Or, as has been stated many times, they didn't realize that third-party
applications were applying type codes that hasn't been applied by an MS
app during this century, and which in 99% of cases is *incorrect*.

It's a BUG, but in the third-party apps!

And FWIW, the WDBN file type has been deprecated since Office 98 when
the new type came out. Support for deprecated features are often carried
along by software developers for a version (or several), but in general,
removal of support for deprecated items is not typically announced in a
release note.

> I have gone back to 12.0.1 and will not upgrade until
> this is fixed.

Well, living with dozens of bugs may work for you, and that's fine. It
doesn't for the users I support.

They'd rather be more productive than petulant.
Scott Boettcher - 20 May 2008 17:49 GMT
Bugs in 3rd party apps?
LOL
Docs created with MS Office on PC
Docs sent via Exchange server to Entourage/MS Webmail users.
Files fail to open with double-click.

Where's the third-party software, JE?
That's the best one yet.
Are you really Steve Balmer?

Your methods or best practices may work in some Bank of America environment,
but not where I work.

Scott

On 5/20/08 7:15 AM 5/20/08, in article
jemcgimpsey-F8CA19.08150720052008@news.microsoft.com, "JE McGimpsey"
<jemcgimpsey@mvps.org> wrote:

>> JE, do those same users have the issue of not being able to double click an
>> email attachment? If, like me, they have to save the attachment then go to
[quoted text clipped - 36 lines]
>
> They'd rather be more productive than petulant.
Steve Maser - 20 May 2008 18:28 GMT
> Bugs in 3rd party apps?
> LOL
> Docs created with MS Office on PC
> Docs sent via Exchange server to Entourage/MS Webmail users.
> Files fail to open with double-click.

Hey Scott...

Really?  

What file type is Entourage putting on the Word documents?  WDBN?

Not W8BN (or "blank"?)

(And, yes, Firefox 2.x certainly should have been tested -- there's
little excuse for not testing that after 14 revisions of the Firefox 2
code base of a "not-10-year-old app"...)

- Steve
JE McGimpsey - 20 May 2008 18:30 GMT
> Bugs in 3rd party apps?

Well, if not bugs, at least failure to follow decade-old specifications.

> LOL
> Docs created with MS Office on PC

Which don't HAVE Mac file types, and therefore (AFAICT) aren't assigning
bad ones...

> Docs sent via Exchange server to Entourage/MS Webmail users.
> Files fail to open with double-click.

> Where's the third-party software, JE?

So far, Eudora and Firefox have been directly shown to cause the
problem.

Perhaps I've missed it, but I've not seen any reports of problems that
have been documented here to involve files that have ONLY been touched
by the above MS apps (including the templates they're created from), and
I can't recreate the problem on the systems that I have access to. Nor
have I had any user reports of that occurring.

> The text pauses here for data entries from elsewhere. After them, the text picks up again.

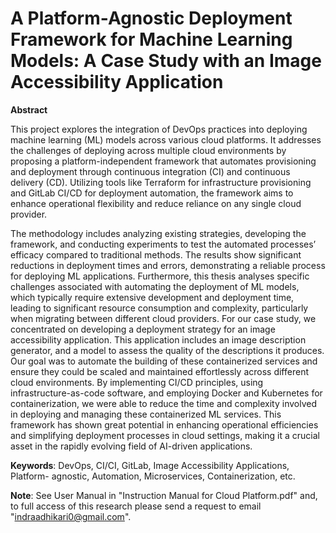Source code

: # A Platform-Agnostic Deployment Framework for Machine Learning Models: A Case Study with an Image Accessibility Application

**Abstract**

This project explores the integration of DevOps practices into deploying machine learning (ML) models across various cloud platforms. It addresses the challenges of deploying across multiple cloud environments by proposing a platform-independent framework that automates provisioning and deployment through continuous integration (CI) and continuous delivery (CD). Utilizing tools like Terraform for infrastructure provisioning and GitLab CI/CD for deployment automation, the framework aims to enhance operational flexibility and reduce reliance on
any single cloud provider.

The methodology includes analyzing existing strategies, developing the framework, and conducting experiments to test the automated processes’ efficacy compared to traditional methods. The results show significant reductions in deployment times and errors, demonstrating a reliable process for deploying ML applications. Furthermore, this thesis analyses specific challenges associated with automating the deployment of ML models, which typically require extensive development and deployment time, leading to significant resource consumption and complexity, particularly when migrating between different cloud providers.
For our case study, we concentrated on developing a deployment strategy for an image accessibility application. This application includes an image description generator, and a model to assess the quality of the descriptions it produces. Our goal was to automate the building of these containerized services and ensure they could be scaled and maintained effortlessly across different cloud environments. By implementing CI/CD principles, using infrastructure-as-code software, and employing Docker and Kubernetes for containerization, we were able to reduce the time and complexity involved in deploying and managing these containerized ML services. This framework has shown great potential in enhancing operational efficiencies and simplifying deployment processes in cloud settings, making it a crucial asset in the rapidly evolving field of AI-driven applications.

**Keywords**: DevOps, CI/CI, GitLab, Image Accessibility Applications, Platform- agnostic, Automation, Microservices, Containerization, etc.

**Note**: See User Manual in "Instruction Manual for Cloud Platform.pdf" and, to full access of this research please send a request to email "indraadhikari0@gmail.com".
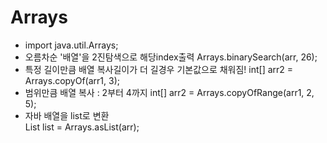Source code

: # Arrays 
- import java.util.Arrays;
- 오름차순 '배열'을 2진탐색으로 해당index출력
  Arrays.binarySearch(arr, 26);
- 특정 길이만큼 배열 복사<span class="evidence">길이가 더 길경우 기본값으로 채워짐!</span>
  int[] arr2 = Arrays.copyOf(arr1, 3);
- 범위만큼 배열 복사 : 2부터 4까지
  int[] arr2 = Arrays.copyOfRange(arr1, 2, 5);
- 자바 배열을 list로 변환  
  List<Integer> list = Arrays.asList(arr);


  
  
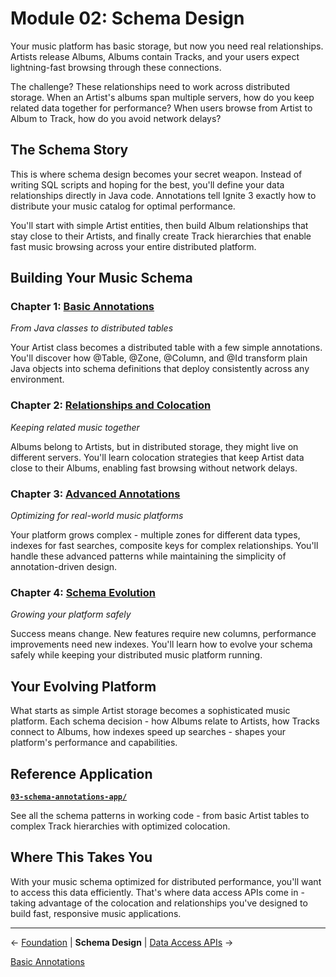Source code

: # Module 02: Schema Design

Your music platform has basic storage, but now you need real relationships. Artists release Albums, Albums contain Tracks, and your users expect lightning-fast browsing through these connections. 

The challenge? These relationships need to work across distributed storage. When an Artist's albums span multiple servers, how do you keep related data together for performance? When users browse from Artist to Album to Track, how do you avoid network delays?

## The Schema Story

This is where schema design becomes your secret weapon. Instead of writing SQL scripts and hoping for the best, you'll define your data relationships directly in Java code. Annotations tell Ignite 3 exactly how to distribute your music catalog for optimal performance.

You'll start with simple Artist entities, then build Album relationships that stay close to their Artists, and finally create Track hierarchies that enable fast music browsing across your entire distributed platform.

## Building Your Music Schema

### Chapter 1: [Basic Annotations](./01-basic-annotations.md)

*From Java classes to distributed tables*

Your Artist class becomes a distributed table with a few simple annotations. You'll discover how @Table, @Zone, @Column, and @Id transform plain Java objects into schema definitions that deploy consistently across any environment.

### Chapter 2: [Relationships and Colocation](./02-relationships-and-colocation.md)

*Keeping related music together*

Albums belong to Artists, but in distributed storage, they might live on different servers. You'll learn colocation strategies that keep Artist data close to their Albums, enabling fast browsing without network delays.

### Chapter 3: [Advanced Annotations](./03-advanced-annotations.md)

*Optimizing for real-world music platforms*

Your platform grows complex - multiple zones for different data types, indexes for fast searches, composite keys for complex relationships. You'll handle these advanced patterns while maintaining the simplicity of annotation-driven design.

### Chapter 4: [Schema Evolution](./04-schema-evolution.md)

*Growing your platform safely*

Success means change. New features require new columns, performance improvements need new indexes. You'll learn how to evolve your schema safely while keeping your distributed music platform running.
## Your Evolving Platform

What starts as simple Artist storage becomes a sophisticated music platform. Each schema decision - how Albums relate to Artists, how Tracks connect to Albums, how indexes speed up searches - shapes your platform's performance and capabilities.

## Reference Application

**[`03-schema-annotations-app/`](../../ignite3-reference-apps/03-schema-annotations-app/)**

See all the schema patterns in working code - from basic Artist tables to complex Track hierarchies with optimized colocation.

## Where This Takes You

With your music schema optimized for distributed performance, you'll want to access this data efficiently. That's where data access APIs come in - taking advantage of the colocation and relationships you've designed to build fast, responsive music applications.

---

← [Foundation](../01-foundation/) | **Schema Design** | [Data Access APIs](../03-data-access-apis/) →

[Basic Annotations](./01-basic-annotations.md)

> That's the best one yet.
> Are you really Steve Balmer?

No. I just try to help users sort out problems.
Scott Boettcher - 20 May 2008 19:45 GMT
JE, my point was that our workflow is all MS, and the docs are not
"double-clickable"
No third-party stuff here.
They all worked fine before 12.1.
Did EXCH break it?
Did some PC version of Office break it?
Or did the 12.1 update break things?

I'm not mad at you, but I am mad that people here seem to think USERS should
pay the price for this.
Finding and using Open/File is not acceptable.
I don't even like/accept it and I get what's going on.
When you deal with people who have deals to make; contracts to create/edit
and time is of the essence, this is stupid.

I don't care why - if 12.0 and 12.0.1 can open these docs, so should 21.1
and 21.2 etc.

Still no reason for this, and the MS site still calls this an "issue"
It IS an issue.

Scott

On 5/20/08 10:30 AM 5/20/08, in article
jemcgimpsey-D393F8.11301520052008@news.microsoft.com, "JE McGimpsey"
<jemcgimpsey@mvps.org> wrote:

>> Bugs in 3rd party apps?
>
[quoted text clipped - 24 lines]
>
> No. I just try to help users sort out problems.
Richard_Starling@officeformac.com - 20 May 2008 20:02 GMT
> Perhaps I've missed it, but I've not seen any reports of problems that
> have been documented here to involve files that have ONLY been touched
> by the above MS apps (including the templates they're created from), and
> I can't recreate the problem on the systems that I have access to. Nor
> have I had any user reports of that occurring.

JE, you've hit the nail on the head! We live in a world where interoperability and usability are key. You cannot expect everyone buying and using Office 2008 (or Office 2007 on Vista) to be using a complete MS stack (much as MS would like us to). Scott is absolutely right, this isn't acceptable and no amount of justification will change that.
JE McGimpsey - 20 May 2008 20:36 GMT
> JE, you've hit the nail on the head! We live in a world where
> interoperability and usability are key. You cannot expect everyone buying and
> using Office 2008 (or Office 2007 on Vista) to be using a complete MS stack
> (much as MS would like us to). Scott is absolutely right, this isn't
> acceptable and no amount of justification will change that.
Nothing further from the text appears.